Hercules – Corona Borealis Great Wall

The Hercules – Corona Borealis Great Wall is a possibly existing cosmic superstructure, believed to be composed of superclusters that form a filament . If it existed, it would be 10 billion light years in size . This would make Hercules-Corona Borealis Great Wall the largest and most massive known structure in the observable universe , ahead of the quasar cluster U1.27 .

position

The hypothetical structure is located in the direction of the eponymous constellations Hercules and Corona Borealis , at a distance of about 10 billion light years, corresponding to the redshift of z = 1.6 ... 2.1.

At 10 × 7.2 billion light years (3 × 2.2 Gpc ), the Hercules-Corona Borealis Great Wall would have more than double the size of the Huge-LQG discovered in November 2012 and would be six times the size of the Sloan Great Wall .

discovery

Swift Gamma Ray Explorer , whose data led to the discovery of the hypothetical Hercules-Corona Borealis Great Wall .

The region was discovered in November 2013 and was noticed by an unusually high number of gamma-ray bursts, which are an indicator for galaxies.
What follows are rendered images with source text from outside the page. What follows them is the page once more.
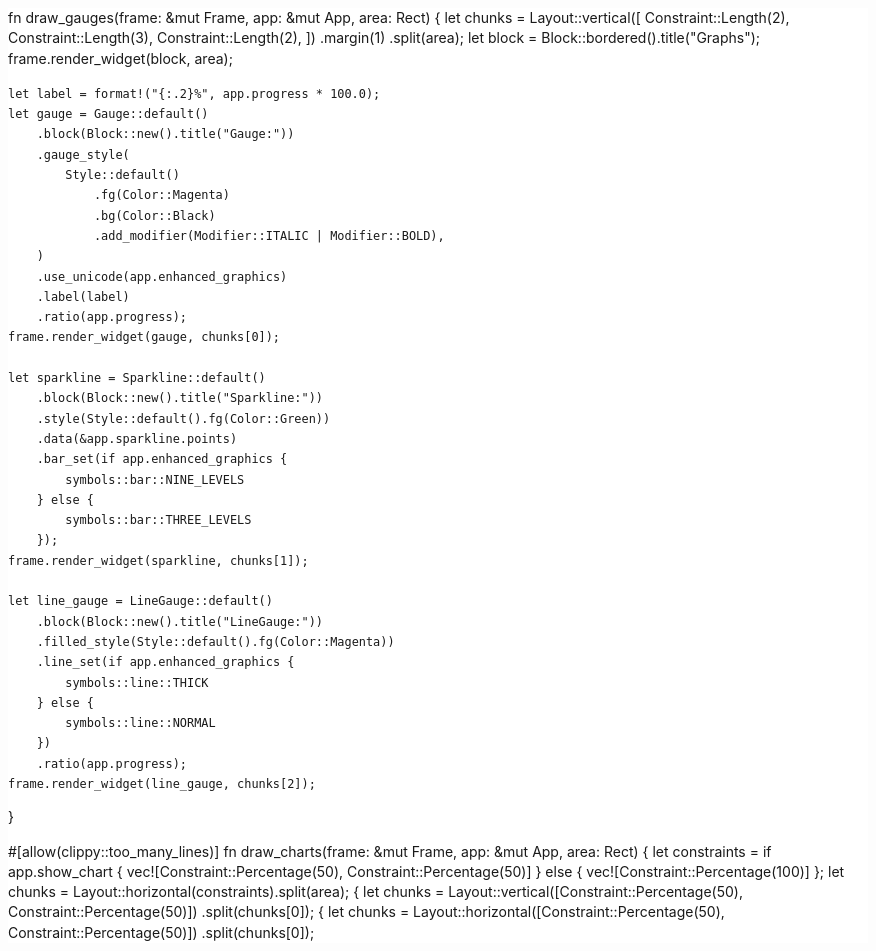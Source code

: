 fn draw_gauges(frame: &mut Frame, app: &mut App, area: Rect) {
    let chunks = Layout::vertical([
        Constraint::Length(2),
        Constraint::Length(3),
        Constraint::Length(2),
    ])
    .margin(1)
    .split(area);
    let block = Block::bordered().title("Graphs");
    frame.render_widget(block, area);

    let label = format!("{:.2}%", app.progress * 100.0);
    let gauge = Gauge::default()
        .block(Block::new().title("Gauge:"))
        .gauge_style(
            Style::default()
                .fg(Color::Magenta)
                .bg(Color::Black)
                .add_modifier(Modifier::ITALIC | Modifier::BOLD),
        )
        .use_unicode(app.enhanced_graphics)
        .label(label)
        .ratio(app.progress);
    frame.render_widget(gauge, chunks[0]);

    let sparkline = Sparkline::default()
        .block(Block::new().title("Sparkline:"))
        .style(Style::default().fg(Color::Green))
        .data(&app.sparkline.points)
        .bar_set(if app.enhanced_graphics {
            symbols::bar::NINE_LEVELS
        } else {
            symbols::bar::THREE_LEVELS
        });
    frame.render_widget(sparkline, chunks[1]);

    let line_gauge = LineGauge::default()
        .block(Block::new().title("LineGauge:"))
        .filled_style(Style::default().fg(Color::Magenta))
        .line_set(if app.enhanced_graphics {
            symbols::line::THICK
        } else {
            symbols::line::NORMAL
        })
        .ratio(app.progress);
    frame.render_widget(line_gauge, chunks[2]);
}

#[allow(clippy::too_many_lines)]
fn draw_charts(frame: &mut Frame, app: &mut App, area: Rect) {
    let constraints = if app.show_chart {
        vec![Constraint::Percentage(50), Constraint::Percentage(50)]
    } else {
        vec![Constraint::Percentage(100)]
    };
    let chunks = Layout::horizontal(constraints).split(area);
    {
        let chunks = Layout::vertical([Constraint::Percentage(50), Constraint::Percentage(50)])
            .split(chunks[0]);
        {
            let chunks =
                Layout::horizontal([Constraint::Percentage(50), Constraint::Percentage(50)])
                    .split(chunks[0]);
The data basis was provided by the Swift satellite's Gamma Ray research mission to survey the distant universe.

Scale problem

According to the distance and the long time of flight, today's observation shows the temporal state around 10 billion years ago. The fact that such extremely large structures could have existed 3.8 billion years after the Big Bang would, however, contradict the common assumptions about cosmological development. According to the cosmological principle, these assume a relatively homogeneous distribution of matter on large scales, with a maximum possible structure size of 1.2 billion light years.
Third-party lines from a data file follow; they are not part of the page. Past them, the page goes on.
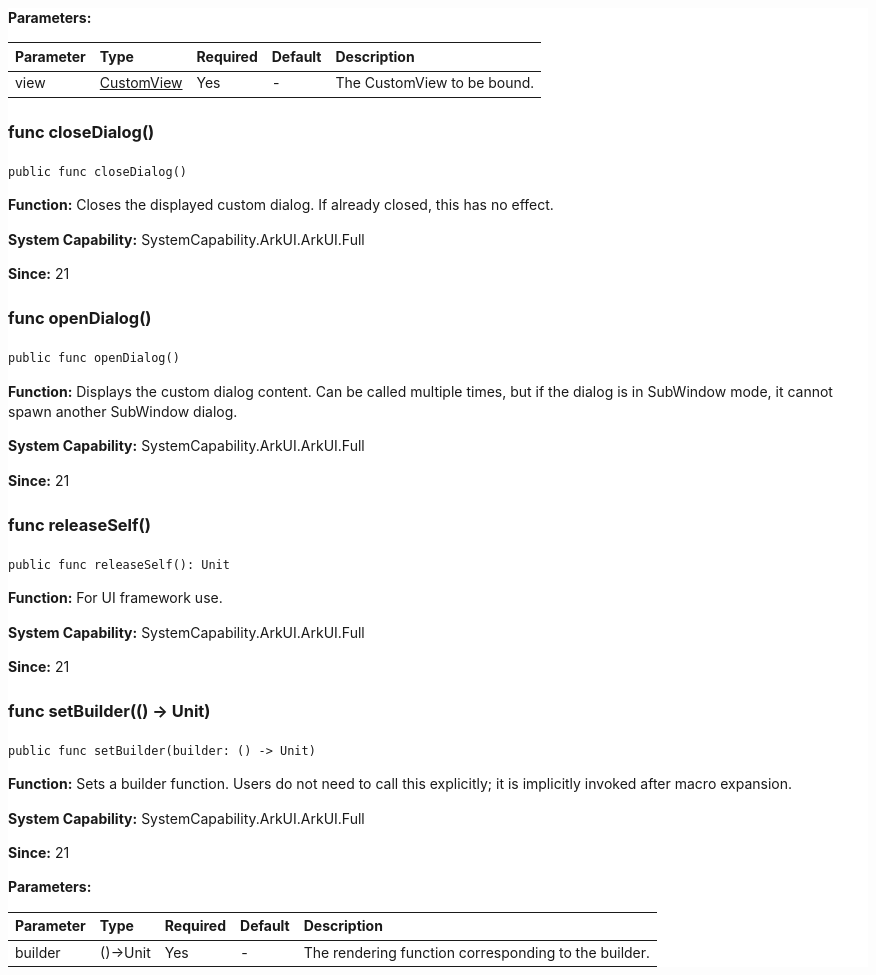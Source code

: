 **Parameters:**

| Parameter | Type | Required | Default | Description |
|:---|:---|:---|:---|:---|
| view | [CustomView](./cj-ui-framework.md#class-customview) | Yes | - | The CustomView to be bound. |

### func closeDialog()

```cangjie
public func closeDialog()
```

**Function:** Closes the displayed custom dialog. If already closed, this has no effect.

**System Capability:** SystemCapability.ArkUI.ArkUI.Full

**Since:** 21

### func openDialog()

```cangjie
public func openDialog()
```

**Function:** Displays the custom dialog content. Can be called multiple times, but if the dialog is in SubWindow mode, it cannot spawn another SubWindow dialog.

**System Capability:** SystemCapability.ArkUI.ArkUI.Full

**Since:** 21

### func releaseSelf()

```cangjie
public func releaseSelf(): Unit
```

**Function:** For UI framework use.

**System Capability:** SystemCapability.ArkUI.ArkUI.Full

**Since:** 21

### func setBuilder(() -> Unit)

```cangjie
public func setBuilder(builder: () -> Unit)
```

**Function:** Sets a builder function. Users do not need to call this explicitly; it is implicitly invoked after macro expansion.

**System Capability:** SystemCapability.ArkUI.ArkUI.Full

**Since:** 21

**Parameters:**

| Parameter | Type | Required | Default | Description |
|:---|:---|:---|:---|:---|
| builder | ()->Unit | Yes | - | The rendering function corresponding to the builder. |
This would roughly correspond to the Sloan Great Wall, the third largest structure in the known universe. Huge-LQG would already be four times, the Hercules-Corona Borealis Great Wall eight times as big.

However, it cannot be ruled out that these are non-connected structures that happen to have the same redshift.

Individual evidence

↑ Irene Klotz: Universe's Largest Structure is a Cosmic Conundrum . Discovery News. November 19, 2013. Retrieved December 12, 2013.
↑ ^a ^b Horvath I. Hakkila J., Bagoly Z .: The large largest structure of the Universe, defined by gamma-ray bursts . In: National University of Public Service, Budapest, Hungary . November 5, 2013. arxiv : 1311.1104 . bibcode : 2013arXiv1311.1104H .
↑ Roger Clowes, Harris, Raghunathan, Campusano, Soechting, Graham, Kathryn A. Harris, Srinivasan Raghunathan, Luis E. Campusano, Ilona K. Söchting and Matthew J. Graham: A structure in the early Universe at z ∼ 1.3 that exceeds the homogeneity scale of the RW concordance cosmology . In: Monthly notices of the royal astronomical society . 1211, No. 4, January 11, 2012, p. 6256. arxiv : 1211.6256 . bibcode : 2012arXiv1211.6256C . doi : 10.1093 / mnras / sts497 . Retrieved December 12, 2013.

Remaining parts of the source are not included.